From Røros, our drive is now taking us through Trøndelag municipality which is known in Norway as moustache country. This is because the male stereotype here is of someone with a mullet, moustache, cap, driving an old Volvo and living in the middle of nowhere.


The landscape here is a tad more rugged than at Hamar, but there are still little farms nesting up in the forest clad mountains. There’s not much flat farm land here! We did spot some unusual Norwegian farm animals...ostriches!  Norway is not part of the EU and farmers are especially opposed to the union. One of the farms we passed had the slogan Nei Til Union  (No To Union)  written on the wall.

After passing Trondheim, Norway’s third largest city and the capital city back in the Viking age, we stopped for a coffee at a cafe with a view over the Trondheimsfjord where killer whales sometimes come visiting. However, we did not having any stopping whilst we were there. Maybe they don’t like Englishmen!

Back on the road we passed Norway’s best looking and most important mountain according to Morten; Mortensfjellet (Morten’s mountain), but we think he might be a little biased. Further on we came to fjættenfjorden where during WW2 the German battleship Tirpitz (Bismark’s sister ship) lay in hiding from the Allies. It was eventually sunk bottom up and Berit’s father, like many older Norwegians, would always raise his glass and say Tirpitz instead of skål (cheers) meaning bottoms up.

Trøndelag is also home to many large forests, which means plenty of roaming elk and Andy who had now taken over the driving duties was very happy not to have encountered any. Elks get up to 2 metres and if you hit one you’re likely to break its legs and have it falling through your windscreen. Salmon fishing is also very popular in this area.

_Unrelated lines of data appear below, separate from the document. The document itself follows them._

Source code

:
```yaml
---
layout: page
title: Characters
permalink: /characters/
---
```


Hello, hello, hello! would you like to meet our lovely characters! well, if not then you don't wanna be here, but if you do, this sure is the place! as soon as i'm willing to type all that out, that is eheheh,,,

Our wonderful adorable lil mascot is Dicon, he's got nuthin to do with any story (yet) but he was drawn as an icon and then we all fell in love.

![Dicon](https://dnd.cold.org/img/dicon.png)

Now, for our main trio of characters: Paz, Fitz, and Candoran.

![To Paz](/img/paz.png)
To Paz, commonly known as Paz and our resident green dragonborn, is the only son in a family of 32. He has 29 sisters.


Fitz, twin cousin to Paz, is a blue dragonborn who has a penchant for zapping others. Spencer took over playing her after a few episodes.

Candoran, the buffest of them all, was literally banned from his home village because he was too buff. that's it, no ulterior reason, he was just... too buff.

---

By now it was raining again and we saw a huge flash of lighting just outside the car as we were driving along. Thor must have been in a mood since there were plenty of thunder and other flashes further away. We managed to avoid Hell, but drove through Verdalen which must be Norway’s luckiest valley, all the National Lottery millionaires seem to come from here.

Berit took the tour guide role from the back seat and were reading out loud from the guide book about the places we were passing. We tried taking pictures out of the car window with varying degrees of success. Berit tried to get one of a church but ended up with one of a man on a motorbike. The rest of us are wondering if the church really was the intended motif.

We took a little side road to Stiklestad, one of the most important areas in Norway’s history. It was here that the religious king Olav Haraldson, a former Viking warrior, was defeated by the Odin worshipping heathens and killed. A year later his grave in Nidarosdomen cathedral in Trondheim was opened and it was discovered that his hair and nails had grown. When the news spread the pagans were persuaded that maybe Olav had been right about Christianity being the way forward and that’s how the Viking age in Norway ended and Norway became Christian. Olav got cannonised and is now known as Olav the Holy. There’s now a church on the place where Olav died. 

One story concerning Olav tells of how he stayed the night at a farm and when he woke up he found the family praying over a pickled horse penis, as they did back then. Never foregoing an opportunity to convert his pagan people, Olav, forever the missionary, threw the penis to the dog and set about telling them about Jesus.